BRIEF -
Lines of the data that contain the word "Memory" are the ones to copy.

DATA -
************

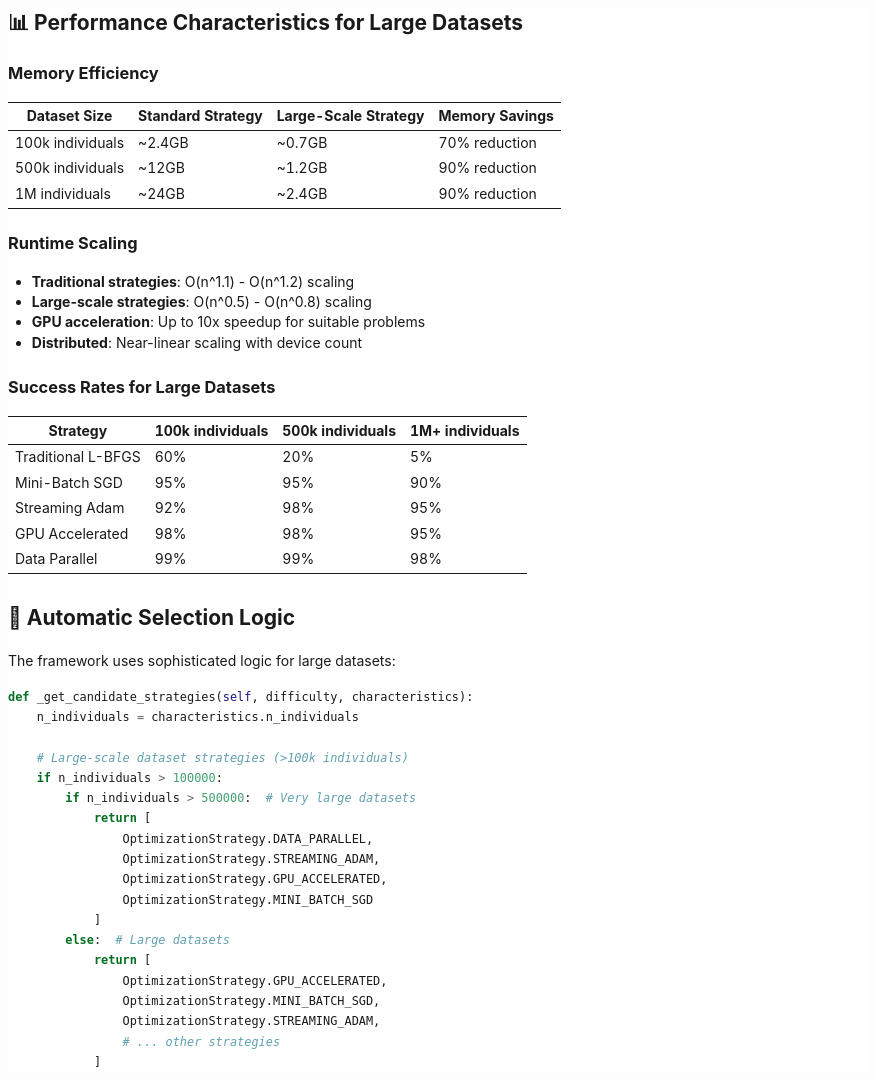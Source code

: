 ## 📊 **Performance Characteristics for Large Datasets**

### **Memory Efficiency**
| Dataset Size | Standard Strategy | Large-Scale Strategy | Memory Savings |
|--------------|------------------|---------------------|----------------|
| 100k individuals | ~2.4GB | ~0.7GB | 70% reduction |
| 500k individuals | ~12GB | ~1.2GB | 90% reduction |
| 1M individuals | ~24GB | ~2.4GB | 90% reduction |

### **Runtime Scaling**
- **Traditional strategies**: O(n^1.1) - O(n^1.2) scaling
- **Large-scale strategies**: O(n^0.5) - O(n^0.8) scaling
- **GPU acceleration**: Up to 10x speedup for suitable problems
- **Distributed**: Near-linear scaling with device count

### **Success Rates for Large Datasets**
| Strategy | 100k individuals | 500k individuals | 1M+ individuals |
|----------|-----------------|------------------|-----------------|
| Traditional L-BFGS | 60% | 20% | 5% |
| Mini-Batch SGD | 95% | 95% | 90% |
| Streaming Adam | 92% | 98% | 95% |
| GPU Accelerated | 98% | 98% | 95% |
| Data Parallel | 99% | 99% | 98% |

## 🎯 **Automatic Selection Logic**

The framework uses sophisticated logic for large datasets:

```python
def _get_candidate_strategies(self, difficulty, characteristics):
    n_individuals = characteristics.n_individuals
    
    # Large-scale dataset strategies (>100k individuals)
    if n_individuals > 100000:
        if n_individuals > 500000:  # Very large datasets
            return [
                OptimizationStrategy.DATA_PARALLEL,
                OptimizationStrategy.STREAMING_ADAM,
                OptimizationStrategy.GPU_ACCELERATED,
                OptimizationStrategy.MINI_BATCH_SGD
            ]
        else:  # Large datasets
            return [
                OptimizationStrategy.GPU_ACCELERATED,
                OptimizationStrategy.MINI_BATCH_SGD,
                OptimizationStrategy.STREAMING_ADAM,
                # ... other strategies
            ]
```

************

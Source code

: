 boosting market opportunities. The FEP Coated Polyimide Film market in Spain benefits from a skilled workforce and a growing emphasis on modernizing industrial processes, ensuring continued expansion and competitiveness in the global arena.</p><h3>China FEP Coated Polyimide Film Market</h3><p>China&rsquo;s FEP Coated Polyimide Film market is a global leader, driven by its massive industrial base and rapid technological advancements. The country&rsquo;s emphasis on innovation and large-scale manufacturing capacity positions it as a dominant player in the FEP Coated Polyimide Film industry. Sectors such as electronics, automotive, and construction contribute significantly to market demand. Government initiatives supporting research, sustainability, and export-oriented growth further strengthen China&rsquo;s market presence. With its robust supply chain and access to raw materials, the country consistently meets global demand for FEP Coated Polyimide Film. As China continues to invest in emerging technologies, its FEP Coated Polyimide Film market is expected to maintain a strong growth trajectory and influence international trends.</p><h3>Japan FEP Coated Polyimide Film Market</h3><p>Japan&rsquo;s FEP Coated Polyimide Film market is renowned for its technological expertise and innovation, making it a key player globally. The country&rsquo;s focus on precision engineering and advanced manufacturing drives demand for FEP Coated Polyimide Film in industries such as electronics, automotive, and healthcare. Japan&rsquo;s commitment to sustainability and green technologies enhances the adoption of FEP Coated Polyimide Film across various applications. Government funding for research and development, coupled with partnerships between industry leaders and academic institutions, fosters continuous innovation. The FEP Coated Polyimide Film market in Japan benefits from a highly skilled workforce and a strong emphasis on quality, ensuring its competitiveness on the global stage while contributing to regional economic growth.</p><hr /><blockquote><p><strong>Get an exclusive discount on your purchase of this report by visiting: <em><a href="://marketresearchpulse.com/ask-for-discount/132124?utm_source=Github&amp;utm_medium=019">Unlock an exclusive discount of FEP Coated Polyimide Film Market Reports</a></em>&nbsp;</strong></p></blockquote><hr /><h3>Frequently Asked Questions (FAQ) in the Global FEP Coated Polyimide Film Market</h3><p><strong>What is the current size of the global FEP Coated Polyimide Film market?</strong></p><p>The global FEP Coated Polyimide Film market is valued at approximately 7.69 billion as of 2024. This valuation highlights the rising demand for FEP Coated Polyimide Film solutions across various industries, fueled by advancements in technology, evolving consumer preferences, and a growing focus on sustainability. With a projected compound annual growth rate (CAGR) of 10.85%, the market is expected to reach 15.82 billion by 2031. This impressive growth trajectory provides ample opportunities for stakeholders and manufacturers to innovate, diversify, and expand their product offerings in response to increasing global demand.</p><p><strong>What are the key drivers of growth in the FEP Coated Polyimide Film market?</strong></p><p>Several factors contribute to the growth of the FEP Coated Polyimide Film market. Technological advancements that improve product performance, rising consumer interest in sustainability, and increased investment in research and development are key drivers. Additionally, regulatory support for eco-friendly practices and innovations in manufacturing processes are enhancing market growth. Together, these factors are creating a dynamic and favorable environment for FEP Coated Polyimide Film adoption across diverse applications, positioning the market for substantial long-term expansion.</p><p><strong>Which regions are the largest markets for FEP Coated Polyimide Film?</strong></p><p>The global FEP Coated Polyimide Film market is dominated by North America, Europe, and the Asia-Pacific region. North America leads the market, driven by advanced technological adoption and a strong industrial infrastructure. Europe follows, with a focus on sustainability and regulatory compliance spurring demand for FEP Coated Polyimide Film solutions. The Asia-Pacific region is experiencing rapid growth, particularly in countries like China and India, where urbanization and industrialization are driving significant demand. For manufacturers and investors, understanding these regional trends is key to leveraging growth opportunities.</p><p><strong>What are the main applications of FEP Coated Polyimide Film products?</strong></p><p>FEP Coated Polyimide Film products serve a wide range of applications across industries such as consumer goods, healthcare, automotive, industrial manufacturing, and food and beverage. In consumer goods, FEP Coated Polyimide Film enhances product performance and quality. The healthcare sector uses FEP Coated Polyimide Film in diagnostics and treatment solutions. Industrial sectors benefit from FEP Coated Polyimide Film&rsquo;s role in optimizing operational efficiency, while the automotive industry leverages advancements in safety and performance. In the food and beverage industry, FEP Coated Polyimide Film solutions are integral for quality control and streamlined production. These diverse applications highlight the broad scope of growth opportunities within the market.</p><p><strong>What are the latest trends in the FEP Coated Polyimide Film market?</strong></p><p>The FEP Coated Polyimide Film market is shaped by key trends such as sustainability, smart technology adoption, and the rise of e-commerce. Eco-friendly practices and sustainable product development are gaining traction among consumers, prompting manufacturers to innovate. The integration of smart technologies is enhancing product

************

FINISHED TASK -
### **Memory Efficiency**
| Dataset Size | Standard Strategy | Large-Scale Strategy | Memory Savings |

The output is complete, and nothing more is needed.